Joh. Vaillant GmbH u. Co. GM 1521 EXPECTATIONS Fin heat exchanger with fins (3) made of a good heat-conducting material, e.g. copper, pushed onto a tube (2) made of a good heat-conducting material and soldered or welded to the tube (2), the tube (2) being soldered into a wall (7, 7 ¹ ) of a heating shaft, characterized in that a bushing (5, 5', 5") is pushed into the interior of the tube (2) and soldered or welded to it. Plate heat exchanger according to claim 1, characterized in that the bushing (5, 5', 5") is soldered or welded to the pipe (2) over its entire length. Fin heat exchanger according to claim 1 or 2, characterized in that the bushing (5, 5', 5") has a thermal expansion coefficient which is greater than that of the fins (3).

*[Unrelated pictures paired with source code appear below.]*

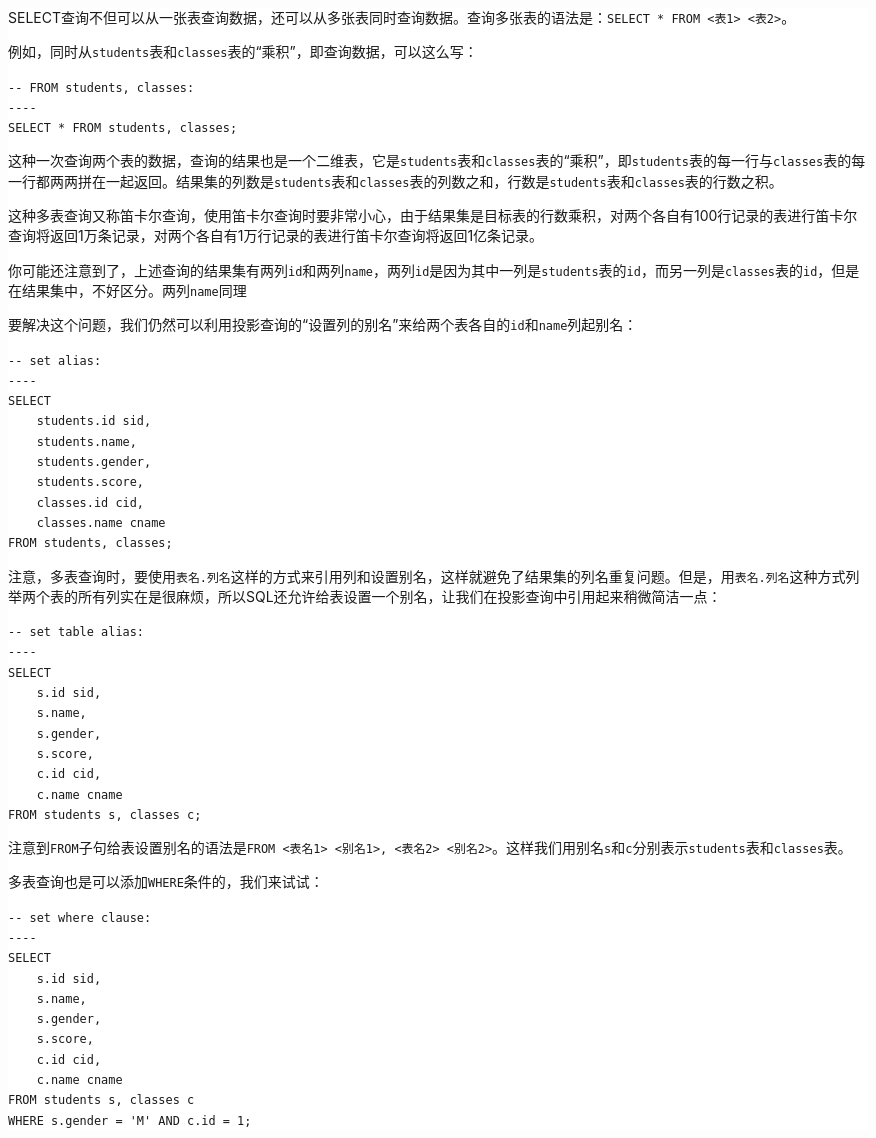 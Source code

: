 SELECT查询不但可以从一张表查询数据，还可以从多张表同时查询数据。查询多张表的语法是：`SELECT * FROM <表1> <表2>`。

例如，同时从`students`表和`classes`表的“乘积”，即查询数据，可以这么写：

```
-- FROM students, classes:
----
SELECT * FROM students, classes;

```

这种一次查询两个表的数据，查询的结果也是一个二维表，它是`students`表和`classes`表的“乘积”，即`students`表的每一行与`classes`表的每一行都两两拼在一起返回。结果集的列数是`students`表和`classes`表的列数之和，行数是`students`表和`classes`表的行数之积。

这种多表查询又称笛卡尔查询，使用笛卡尔查询时要非常小心，由于结果集是目标表的行数乘积，对两个各自有100行记录的表进行笛卡尔查询将返回1万条记录，对两个各自有1万行记录的表进行笛卡尔查询将返回1亿条记录。

你可能还注意到了，上述查询的结果集有两列`id`和两列`name`，两列`id`是因为其中一列是`students`表的`id`，而另一列是`classes`表的`id`，但是在结果集中，不好区分。两列`name`同理

要解决这个问题，我们仍然可以利用投影查询的“设置列的别名”来给两个表各自的`id`和`name`列起别名：

```
-- set alias:
----
SELECT
    students.id sid,
    students.name,
    students.gender,
    students.score,
    classes.id cid,
    classes.name cname
FROM students, classes;

```

注意，多表查询时，要使用`表名.列名`这样的方式来引用列和设置别名，这样就避免了结果集的列名重复问题。但是，用`表名.列名`这种方式列举两个表的所有列实在是很麻烦，所以SQL还允许给表设置一个别名，让我们在投影查询中引用起来稍微简洁一点：

```
-- set table alias:
----
SELECT
    s.id sid,
    s.name,
    s.gender,
    s.score,
    c.id cid,
    c.name cname
FROM students s, classes c;

```

注意到`FROM`子句给表设置别名的语法是`FROM <表名1> <别名1>, <表名2> <别名2>`。这样我们用别名`s`和`c`分别表示`students`表和`classes`表。

多表查询也是可以添加`WHERE`条件的，我们来试试：

```
-- set where clause:
----
SELECT
    s.id sid,
    s.name,
    s.gender,
    s.score,
    c.id cid,
    c.name cname
FROM students s, classes c
WHERE s.gender = 'M' AND c.id = 1;

```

Plate heat exchanger according to one of claims 1 to 3, characterized in that the bushings (5, 5', 5") protrude from the tube (2) and are optionally deformed. A finned heat exchanger according to claim 1, characterized in that a bushing (5) extending over the length of the tube (2) is inserted into the tube (2) and soldered to the tube (2), one end of the continuous bushing (5) being deformed if necessary.